Stored data
········

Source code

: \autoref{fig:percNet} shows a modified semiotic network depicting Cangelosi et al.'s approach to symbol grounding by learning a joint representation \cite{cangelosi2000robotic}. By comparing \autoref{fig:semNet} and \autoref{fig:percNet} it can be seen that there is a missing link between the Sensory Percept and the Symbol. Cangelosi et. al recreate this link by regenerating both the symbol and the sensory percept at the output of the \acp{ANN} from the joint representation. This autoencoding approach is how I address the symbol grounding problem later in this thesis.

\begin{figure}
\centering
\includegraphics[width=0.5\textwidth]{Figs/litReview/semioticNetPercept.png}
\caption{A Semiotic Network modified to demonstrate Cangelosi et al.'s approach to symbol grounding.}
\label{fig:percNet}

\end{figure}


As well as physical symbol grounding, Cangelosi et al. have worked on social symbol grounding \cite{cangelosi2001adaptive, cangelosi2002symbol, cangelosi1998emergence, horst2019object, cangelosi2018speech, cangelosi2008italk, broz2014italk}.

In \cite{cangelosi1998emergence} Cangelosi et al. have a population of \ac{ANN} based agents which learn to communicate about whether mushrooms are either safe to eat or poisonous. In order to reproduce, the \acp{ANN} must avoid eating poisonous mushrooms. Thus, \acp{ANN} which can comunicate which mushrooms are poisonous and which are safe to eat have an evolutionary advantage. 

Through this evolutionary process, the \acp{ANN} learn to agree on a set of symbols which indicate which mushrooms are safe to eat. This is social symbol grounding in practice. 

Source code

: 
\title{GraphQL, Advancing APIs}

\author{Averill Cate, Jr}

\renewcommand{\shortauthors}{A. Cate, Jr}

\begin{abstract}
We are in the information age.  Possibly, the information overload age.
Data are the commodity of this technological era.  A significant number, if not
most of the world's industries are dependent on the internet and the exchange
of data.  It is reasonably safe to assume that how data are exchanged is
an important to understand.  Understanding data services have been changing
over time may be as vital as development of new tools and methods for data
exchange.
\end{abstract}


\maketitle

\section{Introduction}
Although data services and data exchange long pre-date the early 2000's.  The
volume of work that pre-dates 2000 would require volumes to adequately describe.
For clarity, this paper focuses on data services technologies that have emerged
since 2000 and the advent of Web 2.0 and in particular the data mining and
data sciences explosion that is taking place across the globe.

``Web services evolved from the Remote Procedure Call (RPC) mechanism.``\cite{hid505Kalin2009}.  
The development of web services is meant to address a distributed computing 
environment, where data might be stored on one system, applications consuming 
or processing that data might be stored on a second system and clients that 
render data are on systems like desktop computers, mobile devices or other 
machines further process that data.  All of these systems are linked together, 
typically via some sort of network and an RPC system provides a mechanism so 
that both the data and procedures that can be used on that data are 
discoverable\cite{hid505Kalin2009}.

········

What needs to be done
Please reproduce every record shown above, exactly as written.

Task answer
Source code

: \autoref{fig:percNet} shows a modified semiotic network depicting Cangelosi et al.'s approach to symbol grounding by learning a joint representation \cite{cangelosi2000robotic}. By comparing \autoref{fig:semNet} and \autoref{fig:percNet} it can be seen that there is a missing link between the Sensory Percept and the Symbol. Cangelosi et. al recreate this link by regenerating both the symbol and the sensory percept at the output of the \acp{ANN} from the joint representation. This autoencoding approach is how I address the symbol grounding problem later in this thesis.

\begin{figure}
\centering
\includegraphics[width=0.5\textwidth]{Figs/litReview/semioticNetPercept.png}
\caption{A Semiotic Network modified to demonstrate Cangelosi et al.'s approach to symbol grounding.}
\label{fig:percNet}

\end{figure}


As well as physical symbol grounding, Cangelosi et al. have worked on social symbol grounding \cite{cangelosi2001adaptive, cangelosi2002symbol, cangelosi1998emergence, horst2019object, cangelosi2018speech, cangelosi2008italk, broz2014italk}.

In \cite{cangelosi1998emergence} Cangelosi et al. have a population of \ac{ANN} based agents which learn to communicate about whether mushrooms are either safe to eat or poisonous. In order to reproduce, the \acp{ANN} must avoid eating poisonous mushrooms. Thus, \acp{ANN} which can comunicate which mushrooms are poisonous and which are safe to eat have an evolutionary advantage. 

Through this evolutionary process, the \acp{ANN} learn to agree on a set of symbols which indicate which mushrooms are safe to eat. This is social symbol grounding in practice. 

Source code

: 
\title{GraphQL, Advancing APIs}

\author{Averill Cate, Jr}

\renewcommand{\shortauthors}{A. Cate, Jr}

\begin{abstract}
We are in the information age.  Possibly, the information overload age.
Data are the commodity of this technological era.  A significant number, if not
most of the world's industries are dependent on the internet and the exchange
of data.  It is reasonably safe to assume that how data are exchanged is
an important to understand.  Understanding data services have been changing
over time may be as vital as development of new tools and methods for data
exchange.
\end{abstract}


\maketitle

\section{Introduction}
Although data services and data exchange long pre-date the early 2000's.  The
volume of work that pre-dates 2000 would require volumes to adequately describe.
For clarity, this paper focuses on data services technologies that have emerged
since 2000 and the advent of Web 2.0 and in particular the data mining and
data sciences explosion that is taking place across the globe.

``Web services evolved from the Remote Procedure Call (RPC) mechanism.``\cite{hid505Kalin2009}.  
The development of web services is meant to address a distributed computing 
environment, where data might be stored on one system, applications consuming 
or processing that data might be stored on a second system and clients that 
render data are on systems like desktop computers, mobile devices or other 
machines further process that data.  All of these systems are linked together, 
typically via some sort of network and an RPC system provides a mechanism so 
that both the data and procedures that can be used on that data are 
discoverable\cite{hid505Kalin2009}.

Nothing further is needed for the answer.